START SOURCE DATA

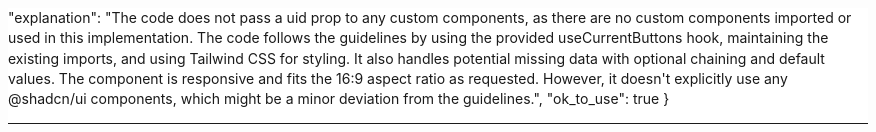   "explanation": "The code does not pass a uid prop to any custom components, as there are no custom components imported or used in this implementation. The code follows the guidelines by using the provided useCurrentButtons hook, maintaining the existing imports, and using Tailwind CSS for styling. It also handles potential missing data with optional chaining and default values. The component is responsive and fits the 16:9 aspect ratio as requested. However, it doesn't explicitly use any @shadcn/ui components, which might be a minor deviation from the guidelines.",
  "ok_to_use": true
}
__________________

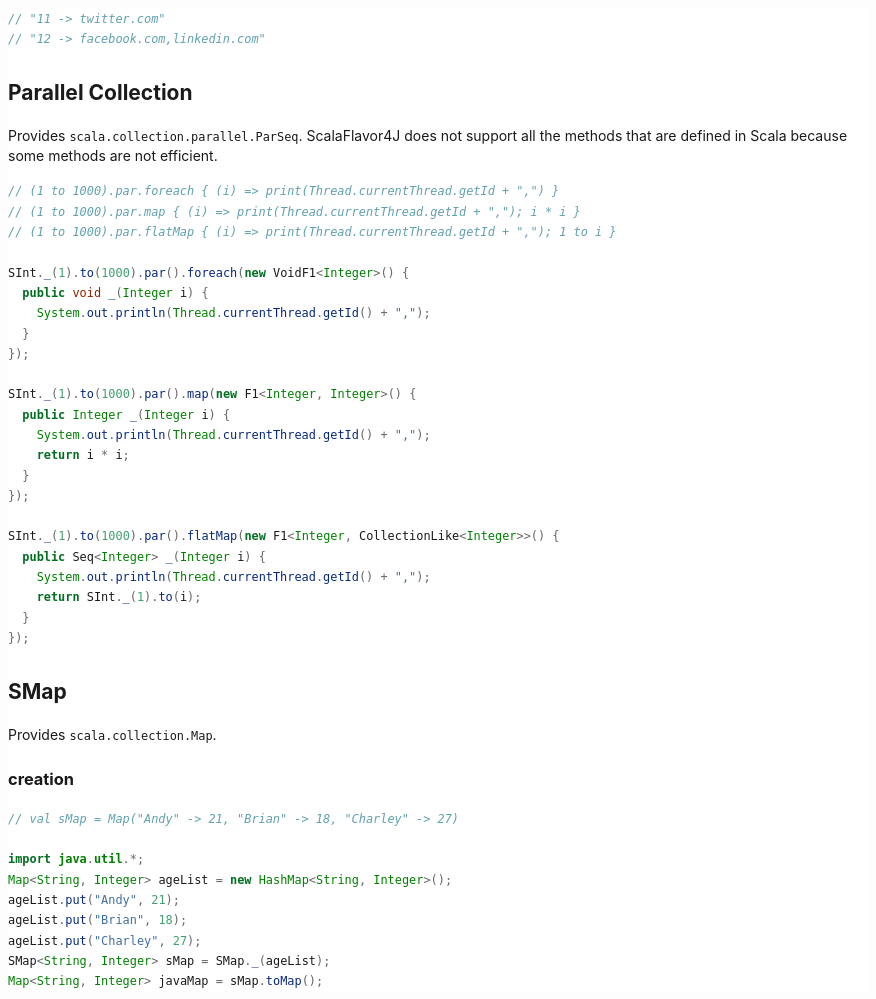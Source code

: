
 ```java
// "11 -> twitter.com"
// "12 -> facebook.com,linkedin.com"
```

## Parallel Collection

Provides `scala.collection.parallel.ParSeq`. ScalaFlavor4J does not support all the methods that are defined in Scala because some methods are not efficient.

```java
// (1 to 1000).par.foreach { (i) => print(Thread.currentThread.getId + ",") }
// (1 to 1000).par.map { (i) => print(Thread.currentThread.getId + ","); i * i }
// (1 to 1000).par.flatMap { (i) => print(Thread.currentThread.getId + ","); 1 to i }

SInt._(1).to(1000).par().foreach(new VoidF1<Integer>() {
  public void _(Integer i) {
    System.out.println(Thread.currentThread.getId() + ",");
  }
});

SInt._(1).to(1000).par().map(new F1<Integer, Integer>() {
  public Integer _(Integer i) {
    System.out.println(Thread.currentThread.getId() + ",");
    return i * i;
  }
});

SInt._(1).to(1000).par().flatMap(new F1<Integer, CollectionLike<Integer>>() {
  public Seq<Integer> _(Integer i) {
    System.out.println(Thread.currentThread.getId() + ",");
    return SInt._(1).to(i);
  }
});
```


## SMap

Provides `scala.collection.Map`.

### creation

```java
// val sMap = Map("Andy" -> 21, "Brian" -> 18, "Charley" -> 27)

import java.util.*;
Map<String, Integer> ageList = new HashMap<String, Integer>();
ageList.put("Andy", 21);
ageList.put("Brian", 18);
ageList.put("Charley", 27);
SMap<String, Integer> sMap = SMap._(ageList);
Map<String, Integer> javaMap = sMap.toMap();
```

END SOURCE DATA
START SOURCE DATA

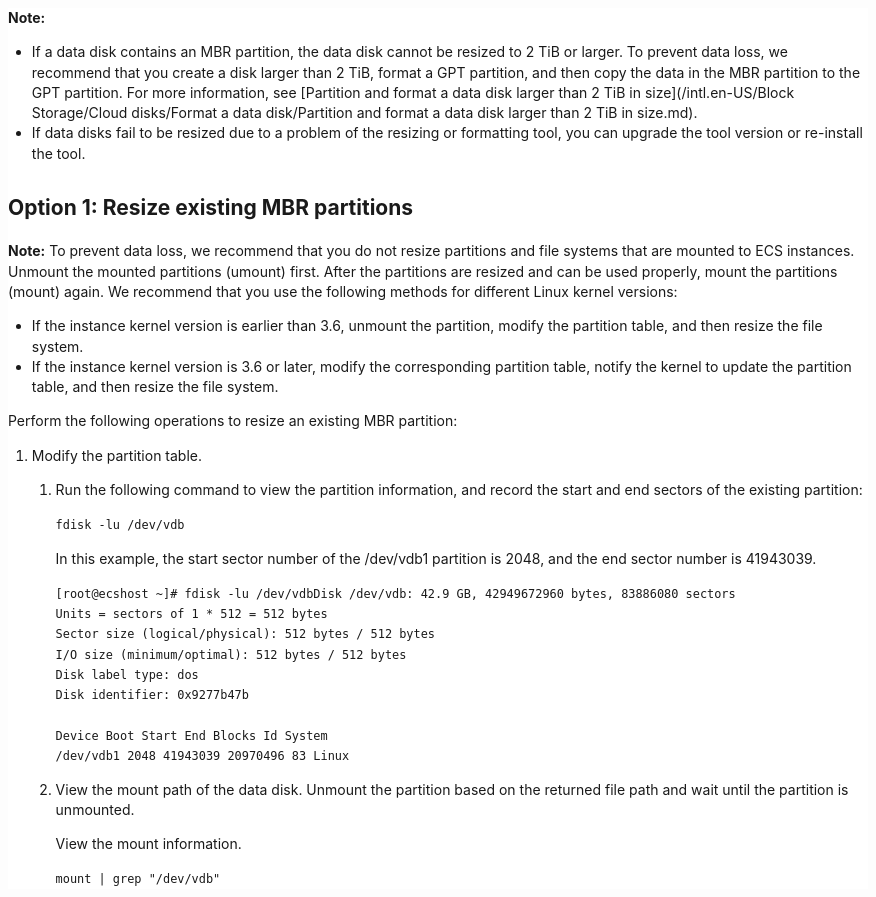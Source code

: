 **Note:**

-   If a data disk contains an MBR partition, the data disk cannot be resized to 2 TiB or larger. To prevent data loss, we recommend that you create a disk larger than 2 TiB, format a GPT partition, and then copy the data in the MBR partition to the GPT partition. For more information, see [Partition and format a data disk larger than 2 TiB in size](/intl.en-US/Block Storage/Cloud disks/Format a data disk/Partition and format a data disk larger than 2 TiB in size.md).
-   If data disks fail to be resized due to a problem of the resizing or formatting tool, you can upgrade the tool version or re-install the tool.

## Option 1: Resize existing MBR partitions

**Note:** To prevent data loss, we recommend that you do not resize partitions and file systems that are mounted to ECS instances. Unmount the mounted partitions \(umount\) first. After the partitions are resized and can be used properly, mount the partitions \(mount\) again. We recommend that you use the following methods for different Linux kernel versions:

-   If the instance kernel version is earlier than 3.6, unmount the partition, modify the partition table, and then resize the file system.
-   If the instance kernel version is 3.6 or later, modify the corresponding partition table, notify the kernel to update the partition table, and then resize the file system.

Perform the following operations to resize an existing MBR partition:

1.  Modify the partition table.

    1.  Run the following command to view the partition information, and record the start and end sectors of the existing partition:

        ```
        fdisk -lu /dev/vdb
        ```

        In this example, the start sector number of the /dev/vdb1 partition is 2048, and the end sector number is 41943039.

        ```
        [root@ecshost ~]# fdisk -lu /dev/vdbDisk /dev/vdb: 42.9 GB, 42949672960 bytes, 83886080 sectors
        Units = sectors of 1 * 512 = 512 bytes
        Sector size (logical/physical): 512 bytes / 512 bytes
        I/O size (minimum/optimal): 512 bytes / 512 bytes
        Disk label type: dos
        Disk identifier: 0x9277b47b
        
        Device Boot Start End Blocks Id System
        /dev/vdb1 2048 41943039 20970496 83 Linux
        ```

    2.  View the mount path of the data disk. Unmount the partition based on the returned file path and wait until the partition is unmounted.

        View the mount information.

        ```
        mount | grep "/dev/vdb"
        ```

END SOURCE DATA

Over all the entries, say how many lines hold the string "Brian". The reply is the number alone.

2